Exercise instructions
Where a line below holds the string "SubscriptionOfferCodeOneTimeUseCodeResponse", count it; then give the total without any other words.

[Saved data entries]
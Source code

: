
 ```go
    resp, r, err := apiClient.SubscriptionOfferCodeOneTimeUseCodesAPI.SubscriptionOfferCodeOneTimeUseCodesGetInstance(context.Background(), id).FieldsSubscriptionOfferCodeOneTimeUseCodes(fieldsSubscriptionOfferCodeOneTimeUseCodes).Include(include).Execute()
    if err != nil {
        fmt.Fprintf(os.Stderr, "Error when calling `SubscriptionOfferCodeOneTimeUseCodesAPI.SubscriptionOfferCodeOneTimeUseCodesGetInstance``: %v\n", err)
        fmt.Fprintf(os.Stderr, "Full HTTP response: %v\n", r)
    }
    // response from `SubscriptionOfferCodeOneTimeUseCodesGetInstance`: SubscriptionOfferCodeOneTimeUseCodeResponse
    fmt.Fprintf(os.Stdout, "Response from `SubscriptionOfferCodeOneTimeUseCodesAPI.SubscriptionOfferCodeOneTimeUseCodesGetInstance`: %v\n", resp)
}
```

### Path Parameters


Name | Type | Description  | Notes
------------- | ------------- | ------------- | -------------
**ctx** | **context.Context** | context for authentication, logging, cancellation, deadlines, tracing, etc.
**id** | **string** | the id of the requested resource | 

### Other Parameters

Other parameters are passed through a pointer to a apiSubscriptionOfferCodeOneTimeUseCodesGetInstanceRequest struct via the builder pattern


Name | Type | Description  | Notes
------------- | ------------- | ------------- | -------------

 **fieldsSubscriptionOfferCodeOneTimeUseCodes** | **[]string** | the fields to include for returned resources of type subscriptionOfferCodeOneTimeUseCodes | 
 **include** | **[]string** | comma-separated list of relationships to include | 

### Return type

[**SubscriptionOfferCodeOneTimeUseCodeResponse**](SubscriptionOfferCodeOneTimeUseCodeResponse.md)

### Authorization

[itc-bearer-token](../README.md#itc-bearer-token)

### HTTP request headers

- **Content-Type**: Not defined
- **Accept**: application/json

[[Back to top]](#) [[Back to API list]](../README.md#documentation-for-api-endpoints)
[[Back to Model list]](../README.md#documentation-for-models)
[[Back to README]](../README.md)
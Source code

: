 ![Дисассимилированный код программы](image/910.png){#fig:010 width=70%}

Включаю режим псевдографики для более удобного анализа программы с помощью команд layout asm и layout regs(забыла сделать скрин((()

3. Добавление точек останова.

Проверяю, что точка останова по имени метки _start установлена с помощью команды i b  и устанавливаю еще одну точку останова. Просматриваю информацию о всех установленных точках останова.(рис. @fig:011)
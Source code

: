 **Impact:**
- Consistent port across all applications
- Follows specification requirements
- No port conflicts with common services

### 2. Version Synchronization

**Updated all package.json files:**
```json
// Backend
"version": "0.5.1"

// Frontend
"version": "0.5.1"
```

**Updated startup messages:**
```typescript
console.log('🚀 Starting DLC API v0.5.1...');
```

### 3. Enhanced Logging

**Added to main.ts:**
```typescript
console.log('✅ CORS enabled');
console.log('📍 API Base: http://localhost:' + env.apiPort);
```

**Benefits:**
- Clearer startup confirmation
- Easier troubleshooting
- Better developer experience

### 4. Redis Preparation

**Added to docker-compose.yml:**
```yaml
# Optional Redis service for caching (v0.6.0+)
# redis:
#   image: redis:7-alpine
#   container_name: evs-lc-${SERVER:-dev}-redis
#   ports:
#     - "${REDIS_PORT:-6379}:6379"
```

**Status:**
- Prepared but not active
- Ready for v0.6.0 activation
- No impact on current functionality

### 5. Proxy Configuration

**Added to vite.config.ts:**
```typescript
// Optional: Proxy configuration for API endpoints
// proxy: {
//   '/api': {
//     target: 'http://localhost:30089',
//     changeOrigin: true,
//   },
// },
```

Solved exercise
2